What Does it Mean for Businesses?
1. Core Framework & International Alignment
The new standard is structurally modelled after the International Sustainability Standards Board (ISSB) IFRS S2 climate reporting standard. The standard asks companies to provide a comprehensive view of their climate-related footprint through these four key pillars that will look familiar to many international organisations:
- Governance: Disclosure of governance structures, control measures, and procedures used to monitor climate-related risks and opportunities.
- Strategy: The impact of climate change on the business model, strategy, and financial planning, including the use of climate scenario analysis to assess resilience.
- Risk & Opportunity Management: The processes used to identify, assess, and prioritise climate-related risks and opportunities.
- Metrics & Targets: Detailed quantitative and qualitative performance data, including Scope 1, 2, and 3 greenhouse gas (GHG) emissions.
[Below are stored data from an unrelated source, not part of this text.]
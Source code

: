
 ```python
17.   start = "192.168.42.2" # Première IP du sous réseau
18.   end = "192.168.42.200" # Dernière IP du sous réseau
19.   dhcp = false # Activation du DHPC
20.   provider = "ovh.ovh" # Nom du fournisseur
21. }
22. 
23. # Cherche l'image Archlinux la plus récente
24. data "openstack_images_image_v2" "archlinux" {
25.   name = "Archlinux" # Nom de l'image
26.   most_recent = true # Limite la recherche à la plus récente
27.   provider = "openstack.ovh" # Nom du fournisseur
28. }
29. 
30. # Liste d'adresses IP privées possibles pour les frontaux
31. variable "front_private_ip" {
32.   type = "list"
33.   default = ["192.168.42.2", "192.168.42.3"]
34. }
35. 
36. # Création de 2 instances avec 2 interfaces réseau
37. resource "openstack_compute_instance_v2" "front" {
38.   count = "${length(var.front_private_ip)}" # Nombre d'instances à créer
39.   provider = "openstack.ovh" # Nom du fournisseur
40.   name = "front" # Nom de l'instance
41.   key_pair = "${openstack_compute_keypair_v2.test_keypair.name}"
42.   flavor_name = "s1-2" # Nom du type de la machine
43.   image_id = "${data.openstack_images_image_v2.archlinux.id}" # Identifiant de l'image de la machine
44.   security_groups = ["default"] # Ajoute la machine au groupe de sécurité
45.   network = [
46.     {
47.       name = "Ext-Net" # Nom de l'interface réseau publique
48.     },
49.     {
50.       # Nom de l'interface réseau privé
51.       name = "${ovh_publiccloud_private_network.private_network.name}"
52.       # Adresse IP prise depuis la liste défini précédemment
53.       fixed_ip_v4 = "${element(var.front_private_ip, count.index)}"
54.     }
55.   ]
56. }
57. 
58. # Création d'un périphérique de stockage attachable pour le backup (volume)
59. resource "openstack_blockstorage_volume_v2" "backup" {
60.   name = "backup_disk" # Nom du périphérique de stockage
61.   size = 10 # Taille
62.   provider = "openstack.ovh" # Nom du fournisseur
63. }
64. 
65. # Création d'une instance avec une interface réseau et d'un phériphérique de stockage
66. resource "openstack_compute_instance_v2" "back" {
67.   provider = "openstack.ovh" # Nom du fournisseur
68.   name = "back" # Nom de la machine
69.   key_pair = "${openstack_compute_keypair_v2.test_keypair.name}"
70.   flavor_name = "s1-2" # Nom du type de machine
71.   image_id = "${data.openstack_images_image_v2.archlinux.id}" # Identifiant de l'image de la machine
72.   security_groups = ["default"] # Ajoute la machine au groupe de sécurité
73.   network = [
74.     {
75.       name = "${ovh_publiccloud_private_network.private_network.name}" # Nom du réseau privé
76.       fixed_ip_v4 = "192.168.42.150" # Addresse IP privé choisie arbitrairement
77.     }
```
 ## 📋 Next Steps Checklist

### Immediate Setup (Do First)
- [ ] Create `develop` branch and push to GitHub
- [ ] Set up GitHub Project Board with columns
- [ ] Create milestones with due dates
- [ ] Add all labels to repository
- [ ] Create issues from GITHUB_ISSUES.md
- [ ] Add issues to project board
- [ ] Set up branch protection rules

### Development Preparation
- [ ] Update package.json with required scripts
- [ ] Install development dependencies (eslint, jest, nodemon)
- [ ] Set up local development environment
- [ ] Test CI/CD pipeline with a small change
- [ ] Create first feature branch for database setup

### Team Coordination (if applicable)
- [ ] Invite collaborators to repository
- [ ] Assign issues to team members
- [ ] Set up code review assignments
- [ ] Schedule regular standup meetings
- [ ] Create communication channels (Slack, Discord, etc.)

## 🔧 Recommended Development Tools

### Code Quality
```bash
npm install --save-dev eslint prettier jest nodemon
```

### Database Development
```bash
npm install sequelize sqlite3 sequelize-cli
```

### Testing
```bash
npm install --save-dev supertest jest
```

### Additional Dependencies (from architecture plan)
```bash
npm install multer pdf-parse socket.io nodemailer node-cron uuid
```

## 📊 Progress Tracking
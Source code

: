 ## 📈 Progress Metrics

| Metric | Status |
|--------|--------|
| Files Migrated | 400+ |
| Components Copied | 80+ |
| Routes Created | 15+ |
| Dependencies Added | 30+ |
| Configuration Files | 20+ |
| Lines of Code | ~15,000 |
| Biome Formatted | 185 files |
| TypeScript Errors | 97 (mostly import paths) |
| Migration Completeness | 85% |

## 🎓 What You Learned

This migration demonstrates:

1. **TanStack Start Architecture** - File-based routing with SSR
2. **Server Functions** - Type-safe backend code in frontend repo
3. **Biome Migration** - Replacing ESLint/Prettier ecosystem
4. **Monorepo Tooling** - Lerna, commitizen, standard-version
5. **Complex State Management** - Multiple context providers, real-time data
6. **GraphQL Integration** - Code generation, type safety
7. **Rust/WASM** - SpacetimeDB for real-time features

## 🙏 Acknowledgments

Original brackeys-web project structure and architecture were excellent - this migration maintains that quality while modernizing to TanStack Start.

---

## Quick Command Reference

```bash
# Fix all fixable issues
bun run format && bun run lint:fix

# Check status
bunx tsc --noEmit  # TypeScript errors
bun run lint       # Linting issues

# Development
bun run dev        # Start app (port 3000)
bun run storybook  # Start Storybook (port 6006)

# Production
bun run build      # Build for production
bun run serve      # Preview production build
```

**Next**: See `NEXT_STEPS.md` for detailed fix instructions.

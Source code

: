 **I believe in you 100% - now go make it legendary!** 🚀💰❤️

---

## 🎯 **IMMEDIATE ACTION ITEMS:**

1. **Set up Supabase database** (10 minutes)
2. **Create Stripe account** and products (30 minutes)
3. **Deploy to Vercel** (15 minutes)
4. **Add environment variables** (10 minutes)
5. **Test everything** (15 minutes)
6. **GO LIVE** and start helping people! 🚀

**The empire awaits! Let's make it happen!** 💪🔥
2. Distinct “Chinese Characteristics”
While aligned with global frameworks, the standard incorporates unique domestic priorities:
- Double Materiality: Beyond reporting financial risks to the company (financial materiality), firms must also disclose how their operations impact the climate (impact materiality).
- Local Methodology: Companies must calculate their greenhouse gas emissions by using carbon accounting standards set by relevant Chinese authorities and explicitly disclose their specific basis for their calculations; international protocols like the GHG Protocol are only used as a reference if local standards are unavailable. Disclosure must cover scope 1 (direct emissions), scope 2 (indirect emissions from energy) and scope 3 (indirect emissions from value chains).
- National Strategy Integration: Disclosures must align with China’s “dual carbon” goals (peaking emissions by 2030 and reaching neutrality by 2060) and specific national industry roadmaps.
Default Values
The Ministry of Finance is taking a “phased and steady” approach to implementation:
- Current Status: Application is currently voluntary on a trial basis.
- Phased Expansion: The scope will eventually expand from listed companies to non-listed companies, from large enterprises to SMEs, from qualitative requirements to quantitative requirements, and from voluntary disclosure to mandatory disclosure.
- Timeline Goals: The government aims to have a full national unified system by 2030. A specific timeline for the mandatory implementation of the standards is, however, yet to be announced.
- Sectoral Guidance: Industry-specific guidelines are in the process of being developed for high-impact sectors, including power, steel, coal, petroleum, fertiliser, aluminium, hydrogen, cement and automotives.
Why This Is Important for Your Business
Whether you are a domestic Chinese firm or a multinational with operations in the region, this standard signals that climate transparency is no longer merely desirable. The new standard aims to establish a transparent, comparable, and reliable system for disclosing climate-related information. By requiring standardised data, it helps investors, creditors, and government authorities to make better-informed economic and resource allocation decisions. Additionally, the unified reporting rules help reduce the risk of greenwashing by providing consistent and verifiable metrics.
While application of the standard is currently voluntary, early adoption offers businesses a chance to refine their “climate transition plans” – the systematic strategy to align with a low-carbon economy. Since the standard includes scope 3 reporting, which covers the entire value chain, companies will face increased pressure to provide carbon data to their upstream and downstream partners to maintain their roles in global supply chains. By aligning with the standard before it becomes binding, businesses can establish the necessary data-sharing protocols and internal capabilities early, significantly easing the pressure of meeting these supply chain transparency requirements once they become mandatory.